Benedict XVI: from guard dog to pastor
Catholic New Times, March 8, 2005
"The servility of the sycophants--false prophets--as they were branded by the true Old Testament prophets, those who shy from and shun every collision, who prize above all their calm complacency is not true obedience. What the church needs are not adulators of the status quo, but men whose humility and obedience are not less than their passion for the truth."
--Josef Ratzinger, 1962
"Conscience is the supreme and ultimate tribunal, even beyond the official church, and it must be obeyed."
--Josef Ratzinger, 1966
"Religion will not regain its old power until it can face change in the same spirit as does science. Its principles may be eternal, but the expression of those principles requires continual development."
--Alfred North Whitehead
"Religions commit suicide when they find their inspirations in their dogmas."
--Alfred North Whitehead
In a remarkably quick conclave, Josef Cardinal Ratzinger, the dean of the College of Cardinals, prefect of the Congregation of the Faith (CDF), president of the Pontifical Biblical commission and of the International Theological Commission succeeded Pope John Paul II as the new pope.
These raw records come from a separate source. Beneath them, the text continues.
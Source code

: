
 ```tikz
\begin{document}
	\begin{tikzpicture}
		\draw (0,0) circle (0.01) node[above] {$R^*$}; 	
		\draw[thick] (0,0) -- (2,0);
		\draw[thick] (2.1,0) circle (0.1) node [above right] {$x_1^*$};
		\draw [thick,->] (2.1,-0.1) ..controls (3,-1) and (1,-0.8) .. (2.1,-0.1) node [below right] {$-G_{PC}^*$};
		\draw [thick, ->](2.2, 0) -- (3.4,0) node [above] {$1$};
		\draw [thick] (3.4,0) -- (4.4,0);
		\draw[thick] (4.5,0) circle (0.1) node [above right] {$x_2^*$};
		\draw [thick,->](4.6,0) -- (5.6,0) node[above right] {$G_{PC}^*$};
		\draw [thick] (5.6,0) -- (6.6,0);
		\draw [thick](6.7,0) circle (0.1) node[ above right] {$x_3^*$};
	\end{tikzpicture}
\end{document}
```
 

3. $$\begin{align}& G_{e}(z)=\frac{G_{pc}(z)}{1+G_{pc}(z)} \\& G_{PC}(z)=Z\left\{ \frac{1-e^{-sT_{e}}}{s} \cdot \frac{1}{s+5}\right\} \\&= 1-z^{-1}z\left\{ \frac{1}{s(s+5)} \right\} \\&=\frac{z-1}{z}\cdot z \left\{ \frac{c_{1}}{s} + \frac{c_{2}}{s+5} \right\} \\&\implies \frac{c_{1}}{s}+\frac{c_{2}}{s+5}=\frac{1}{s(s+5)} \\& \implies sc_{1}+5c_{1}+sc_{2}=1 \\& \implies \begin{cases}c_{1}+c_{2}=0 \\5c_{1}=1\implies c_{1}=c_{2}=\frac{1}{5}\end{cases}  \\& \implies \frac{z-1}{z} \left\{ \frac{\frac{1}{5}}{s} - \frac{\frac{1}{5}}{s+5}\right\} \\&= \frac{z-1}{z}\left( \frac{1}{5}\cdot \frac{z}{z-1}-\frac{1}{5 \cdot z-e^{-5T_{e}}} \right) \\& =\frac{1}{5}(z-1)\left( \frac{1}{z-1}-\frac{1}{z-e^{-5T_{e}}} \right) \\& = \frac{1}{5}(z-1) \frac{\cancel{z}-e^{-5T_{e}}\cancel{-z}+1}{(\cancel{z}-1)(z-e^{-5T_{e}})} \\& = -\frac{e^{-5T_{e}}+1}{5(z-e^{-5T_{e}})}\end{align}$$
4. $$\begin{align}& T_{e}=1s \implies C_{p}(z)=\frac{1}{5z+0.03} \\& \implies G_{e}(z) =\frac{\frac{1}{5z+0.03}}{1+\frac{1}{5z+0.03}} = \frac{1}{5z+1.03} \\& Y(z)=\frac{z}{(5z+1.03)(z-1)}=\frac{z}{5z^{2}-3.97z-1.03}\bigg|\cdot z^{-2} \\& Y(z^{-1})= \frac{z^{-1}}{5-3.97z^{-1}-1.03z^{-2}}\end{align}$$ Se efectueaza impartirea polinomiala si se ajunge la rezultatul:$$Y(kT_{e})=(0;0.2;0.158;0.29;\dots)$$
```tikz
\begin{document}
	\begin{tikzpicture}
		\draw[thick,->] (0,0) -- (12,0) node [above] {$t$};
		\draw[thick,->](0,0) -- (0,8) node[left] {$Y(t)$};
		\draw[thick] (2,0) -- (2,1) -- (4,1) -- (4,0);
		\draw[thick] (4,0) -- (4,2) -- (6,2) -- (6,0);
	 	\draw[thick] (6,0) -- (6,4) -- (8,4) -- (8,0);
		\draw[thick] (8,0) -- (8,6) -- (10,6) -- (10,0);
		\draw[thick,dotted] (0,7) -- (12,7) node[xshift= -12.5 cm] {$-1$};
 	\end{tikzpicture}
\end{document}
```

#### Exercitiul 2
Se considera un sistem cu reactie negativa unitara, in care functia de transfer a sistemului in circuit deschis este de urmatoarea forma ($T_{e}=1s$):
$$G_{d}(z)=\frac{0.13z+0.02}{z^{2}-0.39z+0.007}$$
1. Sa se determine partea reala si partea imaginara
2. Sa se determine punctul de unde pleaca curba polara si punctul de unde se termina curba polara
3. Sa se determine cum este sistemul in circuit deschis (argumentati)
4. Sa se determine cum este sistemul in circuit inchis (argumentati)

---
The rapid confirmation of Ratzinger surprised many people, but in retrospect it should not have. One hundred and fifteen of the 117 cardinals chose the former pope's right-hand man. There was to be no "fat pope to follow a lean one" this time.
In the short run, it appears to be a lamentable failure of nerve for the church, a paralyzing inability to address its many festering problems.
The church, acting more as a sclerotic institution than as a communio, opted to stay the course of the centralized John Paul II pontificate. A conclave lasting more than two days might actually have signalled to the world that there are divisions in the church. Now, it seems to say there are not even any differing opinions.
There are cardinals who will be disappointed, certainly the other two Germans, Kasper and Lehmann. Millions of lay people as well will be upset that the male leadership of the church appears to be burying its head in the sand on urgent issues of women, contraception, church governance and justice. For many, it will be the last straw. The optics of the conclave with aging celibate men dressed in medieval costumes parading into the Sistine chapel spoke volumes to the modern mind, particularly to half the human race not represented.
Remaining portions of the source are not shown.